Documentation ¶
Overview ¶
Given as single file with crossref works API messages, create a potentially smaller file, which contains only the most recent version of each document.
Works in a three stage, two pass fashion: (1) extract, (2) identify, (3) extract. Performance data point (30M compressed records, 11m33.871s):
2017/07/24 18:26:10 stage 1: 8m13.799431646s 2017/07/24 18:26:55 stage 2: 45.746997314s 2017/07/24 18:29:30 stage 3: 2m34.23537293s
$ span-crossref-snapshot -z crossref.ndj.gz -o out.ndj.gz
Anecdata. We started the new "span-crossref-sync" based workflow in 2022-05-30 and have been requesting daily slices from crossref since 2022-01-01. As of 2023-12-04 we downloaded 701 files (zstd compressed).

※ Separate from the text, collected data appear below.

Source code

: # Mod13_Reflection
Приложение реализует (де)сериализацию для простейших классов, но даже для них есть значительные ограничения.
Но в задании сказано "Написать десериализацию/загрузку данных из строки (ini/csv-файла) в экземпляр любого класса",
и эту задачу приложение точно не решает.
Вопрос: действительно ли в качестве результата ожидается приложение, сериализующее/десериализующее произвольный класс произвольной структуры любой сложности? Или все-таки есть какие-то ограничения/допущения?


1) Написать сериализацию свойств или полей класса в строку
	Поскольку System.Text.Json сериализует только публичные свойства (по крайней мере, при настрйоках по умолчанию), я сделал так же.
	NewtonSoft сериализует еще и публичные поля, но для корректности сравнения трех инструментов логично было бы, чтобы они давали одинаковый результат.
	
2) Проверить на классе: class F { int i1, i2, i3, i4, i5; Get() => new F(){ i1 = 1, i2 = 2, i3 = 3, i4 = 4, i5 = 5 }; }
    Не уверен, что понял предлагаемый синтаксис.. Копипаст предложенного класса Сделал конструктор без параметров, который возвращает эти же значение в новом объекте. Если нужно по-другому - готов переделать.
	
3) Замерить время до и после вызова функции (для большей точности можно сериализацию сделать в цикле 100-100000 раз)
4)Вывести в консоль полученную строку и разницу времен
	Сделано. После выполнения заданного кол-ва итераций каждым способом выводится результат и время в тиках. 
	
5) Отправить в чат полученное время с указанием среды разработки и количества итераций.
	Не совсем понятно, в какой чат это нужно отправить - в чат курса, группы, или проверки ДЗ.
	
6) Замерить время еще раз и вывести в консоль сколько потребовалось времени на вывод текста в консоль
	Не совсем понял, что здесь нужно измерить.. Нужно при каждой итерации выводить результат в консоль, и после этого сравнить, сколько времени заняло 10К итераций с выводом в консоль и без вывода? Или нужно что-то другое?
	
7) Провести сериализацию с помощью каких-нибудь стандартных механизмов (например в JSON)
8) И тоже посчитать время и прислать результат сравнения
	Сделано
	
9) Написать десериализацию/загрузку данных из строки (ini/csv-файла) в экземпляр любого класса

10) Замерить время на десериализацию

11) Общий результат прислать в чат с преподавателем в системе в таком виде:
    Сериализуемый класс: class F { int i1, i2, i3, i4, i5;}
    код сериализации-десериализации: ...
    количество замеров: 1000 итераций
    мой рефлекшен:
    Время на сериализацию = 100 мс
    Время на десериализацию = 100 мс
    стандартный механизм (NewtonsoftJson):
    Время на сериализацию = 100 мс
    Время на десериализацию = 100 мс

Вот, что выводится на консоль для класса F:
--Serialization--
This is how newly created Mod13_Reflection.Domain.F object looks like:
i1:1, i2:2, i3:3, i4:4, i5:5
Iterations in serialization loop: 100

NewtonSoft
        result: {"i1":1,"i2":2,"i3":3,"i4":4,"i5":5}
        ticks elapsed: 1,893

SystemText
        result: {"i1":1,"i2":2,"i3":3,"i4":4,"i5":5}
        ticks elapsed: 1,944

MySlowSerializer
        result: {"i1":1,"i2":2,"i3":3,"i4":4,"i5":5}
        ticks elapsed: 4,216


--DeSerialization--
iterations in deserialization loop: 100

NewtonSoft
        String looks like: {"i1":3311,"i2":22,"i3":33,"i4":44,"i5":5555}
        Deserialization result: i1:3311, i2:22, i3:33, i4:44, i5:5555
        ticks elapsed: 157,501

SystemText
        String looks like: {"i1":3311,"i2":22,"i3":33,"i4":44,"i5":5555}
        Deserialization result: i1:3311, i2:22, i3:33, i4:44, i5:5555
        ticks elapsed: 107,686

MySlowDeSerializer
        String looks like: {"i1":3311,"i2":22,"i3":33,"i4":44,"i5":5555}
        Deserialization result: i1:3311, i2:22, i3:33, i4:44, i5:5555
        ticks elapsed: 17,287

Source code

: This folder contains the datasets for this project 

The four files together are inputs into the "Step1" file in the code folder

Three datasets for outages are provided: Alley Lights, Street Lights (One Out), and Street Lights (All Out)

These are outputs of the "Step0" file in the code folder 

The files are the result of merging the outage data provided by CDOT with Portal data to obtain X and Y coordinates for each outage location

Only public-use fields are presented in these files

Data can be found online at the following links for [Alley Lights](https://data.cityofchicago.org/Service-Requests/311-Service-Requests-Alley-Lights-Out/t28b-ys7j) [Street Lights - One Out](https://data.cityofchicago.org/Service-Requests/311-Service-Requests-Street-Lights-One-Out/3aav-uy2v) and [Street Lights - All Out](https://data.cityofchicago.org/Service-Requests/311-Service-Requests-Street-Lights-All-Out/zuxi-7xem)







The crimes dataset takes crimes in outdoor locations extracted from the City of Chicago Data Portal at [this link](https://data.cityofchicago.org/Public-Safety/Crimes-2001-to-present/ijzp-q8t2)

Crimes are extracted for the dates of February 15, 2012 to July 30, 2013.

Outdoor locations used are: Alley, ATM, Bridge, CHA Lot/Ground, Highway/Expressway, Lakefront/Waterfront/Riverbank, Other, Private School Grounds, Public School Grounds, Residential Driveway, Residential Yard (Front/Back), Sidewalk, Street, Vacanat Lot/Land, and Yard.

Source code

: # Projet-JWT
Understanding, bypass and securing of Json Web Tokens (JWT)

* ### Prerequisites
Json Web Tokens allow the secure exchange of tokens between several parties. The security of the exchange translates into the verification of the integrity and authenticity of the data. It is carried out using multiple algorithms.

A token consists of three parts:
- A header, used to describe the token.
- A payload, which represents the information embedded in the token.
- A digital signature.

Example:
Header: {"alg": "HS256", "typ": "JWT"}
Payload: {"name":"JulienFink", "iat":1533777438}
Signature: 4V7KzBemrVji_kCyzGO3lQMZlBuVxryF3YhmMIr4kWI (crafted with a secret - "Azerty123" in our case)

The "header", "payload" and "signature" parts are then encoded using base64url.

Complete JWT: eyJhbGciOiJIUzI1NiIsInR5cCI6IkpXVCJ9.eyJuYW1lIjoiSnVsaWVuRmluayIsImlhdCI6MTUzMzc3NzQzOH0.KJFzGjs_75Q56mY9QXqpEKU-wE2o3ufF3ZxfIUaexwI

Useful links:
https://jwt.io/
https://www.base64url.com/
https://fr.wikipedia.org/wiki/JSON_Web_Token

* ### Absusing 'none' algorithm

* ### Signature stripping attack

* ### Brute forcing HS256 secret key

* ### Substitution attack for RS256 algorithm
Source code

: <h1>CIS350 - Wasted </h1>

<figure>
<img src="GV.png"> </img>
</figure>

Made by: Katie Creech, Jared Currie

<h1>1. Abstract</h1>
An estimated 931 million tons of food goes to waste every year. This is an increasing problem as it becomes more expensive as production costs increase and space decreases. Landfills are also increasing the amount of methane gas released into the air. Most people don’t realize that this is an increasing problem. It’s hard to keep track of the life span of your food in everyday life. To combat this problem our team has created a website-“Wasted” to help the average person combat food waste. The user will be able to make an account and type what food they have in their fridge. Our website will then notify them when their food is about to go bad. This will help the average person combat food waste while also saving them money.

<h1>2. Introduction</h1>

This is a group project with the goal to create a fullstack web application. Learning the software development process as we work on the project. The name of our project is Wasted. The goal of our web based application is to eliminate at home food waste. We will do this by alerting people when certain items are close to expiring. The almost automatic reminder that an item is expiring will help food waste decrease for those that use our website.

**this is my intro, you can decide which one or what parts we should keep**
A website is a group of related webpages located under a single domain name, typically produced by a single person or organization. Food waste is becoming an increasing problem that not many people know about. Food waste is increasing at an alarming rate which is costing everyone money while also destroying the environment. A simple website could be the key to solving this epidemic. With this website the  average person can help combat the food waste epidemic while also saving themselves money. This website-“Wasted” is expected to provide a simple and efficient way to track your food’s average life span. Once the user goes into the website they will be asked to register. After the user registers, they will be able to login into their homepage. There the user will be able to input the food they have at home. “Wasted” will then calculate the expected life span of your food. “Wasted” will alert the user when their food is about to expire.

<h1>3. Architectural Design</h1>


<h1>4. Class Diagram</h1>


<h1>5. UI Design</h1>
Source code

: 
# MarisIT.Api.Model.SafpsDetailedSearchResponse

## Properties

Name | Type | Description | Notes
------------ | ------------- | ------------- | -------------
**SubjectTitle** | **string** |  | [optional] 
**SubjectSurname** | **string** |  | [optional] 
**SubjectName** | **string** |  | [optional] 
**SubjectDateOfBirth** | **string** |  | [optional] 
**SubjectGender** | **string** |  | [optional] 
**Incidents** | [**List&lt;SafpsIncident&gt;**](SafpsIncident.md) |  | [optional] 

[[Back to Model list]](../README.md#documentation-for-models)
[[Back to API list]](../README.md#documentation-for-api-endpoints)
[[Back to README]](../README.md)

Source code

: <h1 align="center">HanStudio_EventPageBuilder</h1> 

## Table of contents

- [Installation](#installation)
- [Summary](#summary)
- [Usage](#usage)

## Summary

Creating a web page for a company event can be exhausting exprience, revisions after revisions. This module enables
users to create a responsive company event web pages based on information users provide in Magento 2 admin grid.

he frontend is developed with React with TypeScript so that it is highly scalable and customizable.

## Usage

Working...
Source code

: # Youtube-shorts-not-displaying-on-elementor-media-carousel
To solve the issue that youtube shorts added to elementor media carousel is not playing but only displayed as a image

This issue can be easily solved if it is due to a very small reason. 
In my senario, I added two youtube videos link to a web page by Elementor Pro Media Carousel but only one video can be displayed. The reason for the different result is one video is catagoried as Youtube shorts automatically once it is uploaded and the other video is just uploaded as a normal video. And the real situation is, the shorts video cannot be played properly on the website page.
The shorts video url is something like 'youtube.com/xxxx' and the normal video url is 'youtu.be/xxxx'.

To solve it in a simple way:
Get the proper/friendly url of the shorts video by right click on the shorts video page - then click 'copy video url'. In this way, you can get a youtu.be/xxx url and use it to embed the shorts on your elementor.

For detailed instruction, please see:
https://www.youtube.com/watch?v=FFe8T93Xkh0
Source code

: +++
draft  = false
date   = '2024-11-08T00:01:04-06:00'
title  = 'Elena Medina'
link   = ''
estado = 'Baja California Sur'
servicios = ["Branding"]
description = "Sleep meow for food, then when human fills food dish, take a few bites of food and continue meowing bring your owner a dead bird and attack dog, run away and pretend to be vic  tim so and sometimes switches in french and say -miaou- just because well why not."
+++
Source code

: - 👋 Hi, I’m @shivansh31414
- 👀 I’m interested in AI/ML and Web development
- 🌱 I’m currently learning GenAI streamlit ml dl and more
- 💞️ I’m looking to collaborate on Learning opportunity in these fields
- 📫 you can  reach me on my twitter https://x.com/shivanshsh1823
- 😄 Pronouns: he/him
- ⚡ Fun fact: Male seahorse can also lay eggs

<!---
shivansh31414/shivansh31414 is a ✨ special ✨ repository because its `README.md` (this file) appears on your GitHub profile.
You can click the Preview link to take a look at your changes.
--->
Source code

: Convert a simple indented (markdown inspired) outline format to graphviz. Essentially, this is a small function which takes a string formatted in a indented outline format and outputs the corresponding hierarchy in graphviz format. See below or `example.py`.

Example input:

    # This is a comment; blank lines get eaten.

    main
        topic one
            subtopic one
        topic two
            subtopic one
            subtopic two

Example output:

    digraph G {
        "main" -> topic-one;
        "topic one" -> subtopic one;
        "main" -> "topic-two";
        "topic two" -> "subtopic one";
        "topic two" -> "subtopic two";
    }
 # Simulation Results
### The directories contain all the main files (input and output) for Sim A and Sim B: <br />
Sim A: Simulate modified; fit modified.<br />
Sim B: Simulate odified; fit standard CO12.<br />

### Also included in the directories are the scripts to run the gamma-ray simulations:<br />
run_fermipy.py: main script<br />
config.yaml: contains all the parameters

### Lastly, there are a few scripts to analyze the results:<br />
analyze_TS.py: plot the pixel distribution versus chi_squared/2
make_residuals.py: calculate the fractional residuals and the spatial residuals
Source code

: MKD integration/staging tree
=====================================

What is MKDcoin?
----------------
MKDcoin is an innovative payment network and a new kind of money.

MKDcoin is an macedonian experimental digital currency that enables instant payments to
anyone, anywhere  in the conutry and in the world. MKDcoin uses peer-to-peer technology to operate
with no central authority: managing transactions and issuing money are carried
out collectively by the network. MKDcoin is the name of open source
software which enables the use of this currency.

sz count 701 mean 2816941417 std 2175766872 min 0 25% 1138093994 50% 2739488108 75% 4058532166 max 13751449046
Median daily shipment of about 2.7GB. If we only consider days on which we actually saw data, that number increases to about 3GB.
sz count 636 mean 3104836373 std 2079246455 min 573 25% 1541247728 50% 2998517796 75% 4150155730 max 13751449046
At most 13GB per day. Total sum of downloaded data is 1.796TB compressed (3); if we recompress with (19) we get around 1.3TB of raw data, or 8.07TiB uncompressed. A typical update day contains 1-2M docs (lines).